Meet Gary Stevens – A Very Proud Father
Recently I had the opportunity to interview Hall of Fame jockey, Gary Stevens. Having met and interviewed his son, T.C. Stevens (a horse trainer) earlier this year, I wanted to learn more about the relationship between Gary and T.C. and specifically what Gary’s thoughts are on the different path that T.C. has chosen. What I learned was, as with many father-and-son relationships, it wasn’t a linear path they followed to arrive at their current relationship. There were impediments along the way. The question was, could they turn those rocks into stepping stones?
I was impressed with your son’s controlled enthusiasm. He can be enthusiastic and excitable, but at the same time very pragmatic. Where does that come from?
He’s cultivated it on his own. He’s super intelligent, and he has a very high IQ. Where that came from I don’t know! He is very passionate … he gets that from me, sometimes to the point of hurting yourself. And he wears his heart on his sleeve, which he also gets from me. What he’s thinking you usually hear. However, he’s got the ability to shut himself down when it needs to be done. That’s something that I don’t have so much. I’m very proud of him, and what you’re describing is pure T.C.
I have five kids and they’re all so different. T.C. is a unique young man. He’s pretty much got a photographic memory. The pedigrees of horses I rode before he could even read a book – he’s gone back and researched. You can basically take any horse I’ve ridden in any major race and he can rattle off the pedigree of the horse, what the horse’s race record was, and go back three and four generations. On a horse that to me, was just a random horse. You know … that’s pretty cool.
Were you and T.C. always close?
When his mother and I divorced, it was a lengthy and difficult divorce and T.C. was only eleven years old at the time. Divorce is not easy on anybody, but of the four kids, it affected him in a totally different and hardcore way. He was angry at me for a long, long time. What I wasn’t aware of was … when I was in Hong Kong (riding), he was getting every trade magazine and keeping track of what I was doing and educating himself on horse racing.

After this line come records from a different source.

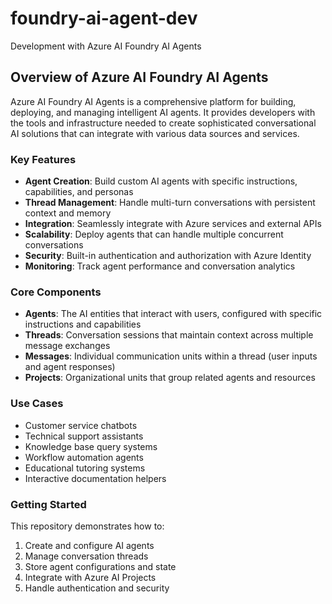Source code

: # foundry-ai-agent-dev
Development with Azure AI Foundry AI Agents

## Overview of Azure AI Foundry AI Agents

Azure AI Foundry AI Agents is a comprehensive platform for building, deploying, and managing intelligent AI agents. It provides developers with the tools and infrastructure needed to create sophisticated conversational AI solutions that can integrate with various data sources and services.

### Key Features

- **Agent Creation**: Build custom AI agents with specific instructions, capabilities, and personas
- **Thread Management**: Handle multi-turn conversations with persistent context and memory
- **Integration**: Seamlessly integrate with Azure services and external APIs
- **Scalability**: Deploy agents that can handle multiple concurrent conversations
- **Security**: Built-in authentication and authorization with Azure Identity
- **Monitoring**: Track agent performance and conversation analytics

### Core Components

- **Agents**: The AI entities that interact with users, configured with specific instructions and capabilities
- **Threads**: Conversation sessions that maintain context across multiple message exchanges
- **Messages**: Individual communication units within a thread (user inputs and agent responses)
- **Projects**: Organizational units that group related agents and resources

### Use Cases

- Customer service chatbots
- Technical support assistants
- Knowledge base query systems
- Workflow automation agents
- Educational tutoring systems
- Interactive documentation helpers

### Getting Started

This repository demonstrates how to:
1. Create and configure AI agents
2. Manage conversation threads
3. Store agent configurations and state
4. Integrate with Azure AI Projects
5. Handle authentication and security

It’s been hard for both of us. I didn’t get to start spending a lot of time with him until he graduated high school, and then he moved in with me … and there were a lot of rocky roads. When he was in high school, school came very easy to him, and he wasn’t the hardest worker in the world. He didn’t have a work ethic then like you need to be successful in this business. He’s got a great work ethic now though.
I guess I had to let him spread his wings and become his own man. At times I’d get the feeling that he just thought everything was handed to me on a silver plate and I think he now realizes how hard I worked from where I came from. Really, I came from nowhere. I think he knows that now.
It took a lot of healing between the two of us. And I’d like to say we’re best friends now and there is a special connection. It just took a long time for it to happen.
At what point did T.C. become interested in training horses?
It all started when he was a junior at ASU and he called me up one day and said, “Dad, I think I’m wasting your money. I really don’t know what I’m going to school for? I want to be a horse trainer.” To be quite honest, he didn’t have any hands-on experience, other than a couple of summers he spent down at Del Mar when he was in high school. But, he hadn’t spent much time around horses.
With my connections at Ashford Stud and Thunder Gulch, and riding the Coolmore horses over the years, I made a few phone calls. I told them he was starting from ground zero. He doesn’t know a whole lot, but he’s willing to work and learn. So he started from the ground up, like me. The only difference being I started when I was 8 years old and he was a young man in his early 20’s. And, I had the advantage of growing up around it, and being hands on. I thought he was at a huge disadvantage. But, I think his education served him well … and he was able to consume everything he was taught along the line.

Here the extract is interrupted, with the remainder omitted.